Meet the Spinsters


Kate and I have been dyeing and spinning yarns together, as Spincycle Yarns, since 2004. We began the company as a handspinnery, after meeting at our food co-op jobs and realizing we were both dyers and spinners.

Kate moved here after growing up in the Appalachian corner of eastern Ohio, where she learned to spin on her mom's Ashford wheel. When she moved out to the west coast with her dog and her favorite possessions, the spinning wheel came along too.

I grew up in southern Mississippi, but didn't get interested the textiles until a stretch of time I spent living in the top of a redwood tree in northern California, as part of a protest movement against cutting down old growth trees. I had a lot of time on my hands, and some yarn and needles. It was on. 

When we started selling our kettle dyed, handspun yarns at the farmer's market, we knew there was some magic happening. We almost immediately quit our day jobs to pursue full-time spinsterhood. 

Those years were a lot of hard work. Our backs and wrists certainly remind us now of the years we spent handspinning in our twenties and thirties. During those years, we got to hone our craft and learn what we want in a knitting yarn. But handspinning full time wasn't physically or financially sustainable. 

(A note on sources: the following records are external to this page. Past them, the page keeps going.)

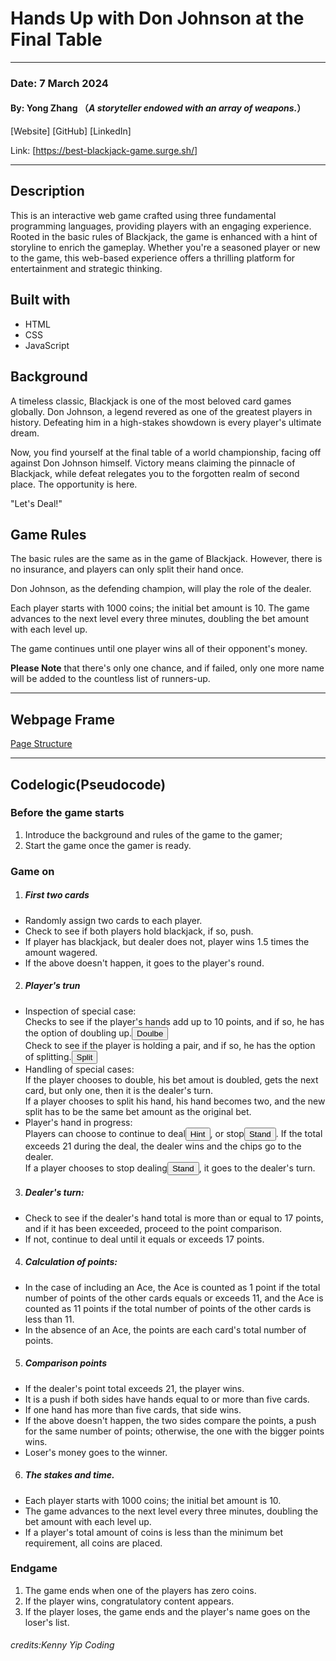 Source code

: # Hands Up with Don Johnson at the Final Table
----
### Date: 7 March 2024
#### By: Yong Zhang （*A storyteller endowed with an array of weapons.*）
[Website]   [GitHub]  [LinkedIn]

Link: [https://best-blackjack-game.surge.sh/]

----
## Description 
This is an interactive web game crafted using three fundamental programming languages, providing players with an engaging experience.
Rooted in the basic rules of Blackjack, the game is enhanced with a hint of storyline to enrich the gameplay. Whether you're a seasoned player or new to the game, this web-based experience offers a thrilling platform for entertainment and strategic thinking. 

## Built with
* HTML
* CSS
* JavaScript

## Background
A timeless classic, Blackjack is one of the most beloved card games globally. Don Johnson, a legend revered as one of the greatest players in history. Defeating him in a high-stakes showdown is every player's ultimate dream. 

Now, you find yourself at the final table of a world championship, facing off against Don Johnson himself. Victory means claiming the pinnacle of Blackjack, while defeat relegates you to the forgotten realm of second place. The opportunity is here.

"Let's Deal!"

## Game Rules

The basic rules are the same as in the game of Blackjack. However, there is no insurance, and players can only split their hand once.

Don Johnson, as the defending champion, will play the role of the dealer.

Each player starts with 1000 coins; the initial bet amount is 10. The game advances to the next level every three minutes, doubling the bet amount with each level up. 

The game continues until one player wins all of their opponent's money.

**Please Note** that there's only one chance, and if failed, only one more name will be added to the countless list of runners-up.

----
## Webpage Frame
[Page Structure](https://www.figma.com/file/cStI4RJkSk1iIBri6EvmFV/Blackjack-Board?type=whiteboard&node-id=0%3A1&t=arAP9F0YJ0pk47U1-1)

----
## Codelogic(Pseudocode)
### Before the game starts
1. Introduce the background and rules of the game to the gamer;
2. Start the game once the gamer is ready.
### Game on
1. ##### First two cards
- Randomly assign two cards to each player.
- Check to see if both players hold blackjack, if so, push.
- If player has blackjack, but dealer does not, player wins 1.5 times the amount wagered.
- If the above doesn't happen, it goes to the player's round.

2. ##### Player's trun
- Inspection of special case:<br>
Checks to see if the player's hands add up to 10 points, and if so, he has the option of doubling up.<button>Doulbe</button><br>
Check to see if the player is holding a pair, and if so, he has the option of splitting.<button>Split</button>
- Handling of special cases:<br>
If the player chooses to double, his bet amout is doubled, gets the next card, but only one, then it is the dealer's turn.<br>
If a player chooses to split his hand, his hand becomes two, and the new split has to be the same bet amount as the original bet.
- Player's hand in progress:<br>
Players can choose to continue to deal<button>Hint</button>, or stop<button>Stand</button>. If the total exceeds 21 during the deal, the dealer wins and the chips go to the dealer.<br>
If a player chooses to stop dealing<button>Stand</button>, it goes to the dealer's turn.
3. ##### Dealer's turn:
- Check to see if the dealer's hand total is more than or equal to 17 points, and if it has been exceeded, proceed to the point comparison.
- If not, continue to deal until it equals or exceeds 17 points.
4. ##### Calculation of points:<br>
- In the case of including an Ace, the Ace is counted as 1 point if the total number of points of the other cards equals or exceeds 11, and the Ace is counted as 11 points if the total number of points of the other cards is less than 11.
- In the absence of an Ace, the points are each card's total number of points.
5. ##### Comparison points
- If the dealer's point total exceeds 21, the player wins.
- It is a push if both sides have hands equal to or more than five cards.
- If one hand has more than five cards, that side wins.
- If the above doesn't happen, the two sides compare the points, a push for the same number of points; otherwise, the one with the bigger points wins.
- Loser's money goes to the winner.
6. ##### The stakes and time.
- Each player starts with 1000 coins; the initial bet amount is 10. 
- The game advances to the next level every three minutes, doubling the bet amount with each level up. 
- If a player's total amount of coins is less than the minimum bet requirement, all coins are placed.
### Endgame
1. The game ends when one of the players has zero coins.
2. If the player wins, congratulatory content appears.
3. If the player loses, the game ends and the player's name goes on the loser's list.
###### credits:Kenny Yip Coding


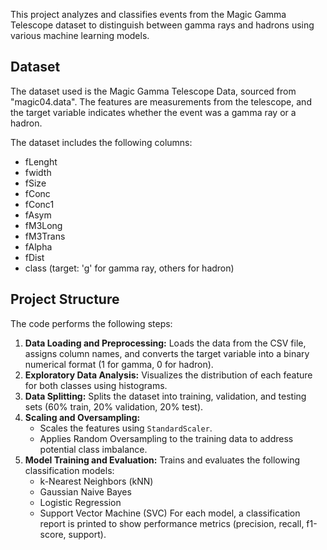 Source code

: This project analyzes and classifies events from the Magic Gamma Telescope dataset to distinguish between gamma rays and hadrons using various machine learning models.

## Dataset

The dataset used is the Magic Gamma Telescope Data, sourced from "magic04.data". The features are measurements from the telescope, and the target variable indicates whether the event was a gamma ray or a hadron.

The dataset includes the following columns:
- fLenght
- fwidth
- fSize
- fConc
- fConc1
- fAsym
- fM3Long
- fM3Trans
- fAlpha
- fDist
- class (target: 'g' for gamma ray, others for hadron)

## Project Structure

The code performs the following steps:

1.  **Data Loading and Preprocessing:** Loads the data from the CSV file, assigns column names, and converts the target variable into a binary numerical format (1 for gamma, 0 for hadron).
2.  **Exploratory Data Analysis:** Visualizes the distribution of each feature for both classes using histograms.
3.  **Data Splitting:** Splits the dataset into training, validation, and testing sets (60% train, 20% validation, 20% test).
4.  **Scaling and Oversampling:**
    *   Scales the features using `StandardScaler`.
    *   Applies Random Oversampling to the training data to address potential class imbalance.
5.  **Model Training and Evaluation:** Trains and evaluates the following classification models:
    *   k-Nearest Neighbors (kNN)
    *   Gaussian Naive Bayes
    *   Logistic Regression
    *   Support Vector Machine (SVC)
    For each model, a classification report is printed to show performance metrics (precision, recall, f1-score, support).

A chance encounter with someone opening a micro mill near Bellingham led to the development of our first millspun yarns. Suddenly we were doing something we'd only dreamed of; we were creating a machine made version of our handspun! By keeping our dyeing methods exactly the same, only with much bigger pots, the yarns looked just like our handspun. But made fast

We soon knew we wanted full control over all the steps of milling as well as dyeing, to get the yarn just how we wanted it. So when the owner of the mill unexpectedly decided to retire, we jumped into action. We bought all of their milling equipment, moved it into one big empty warehouse that could hold our dye house, mill, and offices, and we got to hustling. 

We hired our first few employees, reached out to designers we'd always admired, opened some wholesale accounts, and threw ourselves into developing new colorways and new yarn lines.

[Read more about our adventures in milling in the USA here!]

Kate and I are now in our twentieth year of Spincycle, and we still love walking up each day to do this job. I sincerely hope that sense of delight and gratitude we feel for our work and for being mill owners comes through in our yarns and colorways. We really are so grateful, and we appreciate your support all along the way.